Brin made his eyes a bit more reflective so that he could flare [Terrifying] again. “Am I? No one told me anything. They just lured me down here and stuck me in a maze.”
“But like, someone definitely would’ve warned you that this was coming, right? I mean, [Illusionists] don’t just pop up out of nowhere.”
Brin thought about it. Yeah, Hogg would definitely decide not to warn him about this just to be funny. Or actually, maybe not? The fact that he used to be an [Illusionist] might be completely unknown to this Circle.
Wings wilted a bit under Brin’s continued glare. “T-the good news is that you’re almost there! Just keep doing what you were doing.”
Brin nodded. “Good.”
“So would you mind letting me out?” Wings shifted in the chains, still tight from Brin’s magic.
“No.”
“No, you don’t mind, or no, you’re not letting me out?”
Brin started walking, and pulled Wings along behind him. Since he’d already pulled out the glass anyway, he let a trail of glass dust rub off the links of the chain behind him, just in case they were going to mess with his sense of direction again.
He listened to the murmurs, and they felt close, like the people talking were just around the corner and they’d pop out any second and find him there. He kept moving, into the deeper darkness and towards the quiet patches, but they were all over the place now, coming from every direction but one. They were funneling him now.
He went to the spot where they obviously wanted him, and then the lights went on.
He grimaced but refused to shield his eyes. He’d long since moved past the point where bright lights could blind him; he’d already summoned Invisible Eyes on top of his own.
He was in a workshop; that was the first impression, though on a closer inspection he wasn’t sure he recognized any of the devices on the worktables nearby. They were all shapes and sizes, and made of copper and glass.
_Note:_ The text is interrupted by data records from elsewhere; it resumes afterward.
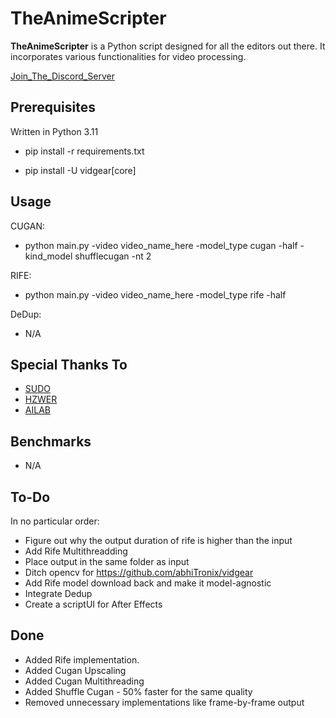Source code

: # TheAnimeScripter

**TheAnimeScripter** is a Python script designed for all the editors out there. It incorporates various functionalities for video processing.

[Join_The_Discord_Server](https://discord.gg/bFA6xZxM5V)

## Prerequisites

Written in Python 3.11

- pip install -r requirements.txt

- pip install -U vidgear[core]

## Usage

CUGAN: 
- python main.py -video video_name_here -model_type cugan -half -kind_model shufflecugan -nt 2

RIFE:
- python main.py -video video_name_here -model_type rife -half

DeDup:
- N/A

## Special Thanks To

- [SUDO](https://github.com/styler00dollar/VSGAN-tensorrt-docker)
- [HZWER](https://github.com/hzwer/Practical-RIFE)
- [AILAB](https://github.com/bilibili/ailab/tree/main/Real-CUGAN)

## Benchmarks

- N/A

## To-Do

In no particular order:

- Figure out why the output duration of rife is higher than the input
- Add Rife Multithreadding
- Place output in the same folder as input
- Ditch opencv for https://github.com/abhiTronix/vidgear
- Add Rife model download back and make it model-agnostic
- Integrate Dedup
- Create a scriptUI for After Effects

## Done

- Added Rife implementation.
- Added Cugan Upscaling
- Added Cugan Multithreading
- Added Shuffle Cugan - 50% faster for the same quality
- Removed unnecessary implementations like frame-by-frame output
On either side of him, two rows of men and women with concealed faces and [Illusionist] robes, proudly wearing the blue fields with star and moon patterns. There were perhaps thirty in all.
One man stood directly in front of him, with the same robes as the rest. His face was not concealed, and he was an older man with a sharply pointed gray goatee. “Would you perhaps mind releasing my [Illusionist]?”
Brin dropped his glass leash, and let the magic around Wings loosen.
The man stepped forward. “My name is Valentin Solorgiao, advisor to [King] Lancarote, and Master of Illusions.” He grasped hands with Brin to prove that he was real. “But in this Circle, only I carry my own name. How shall we call you?”
“Lancer,” Brin said.
“Lancer. Welcome to the Circle of Illusions.”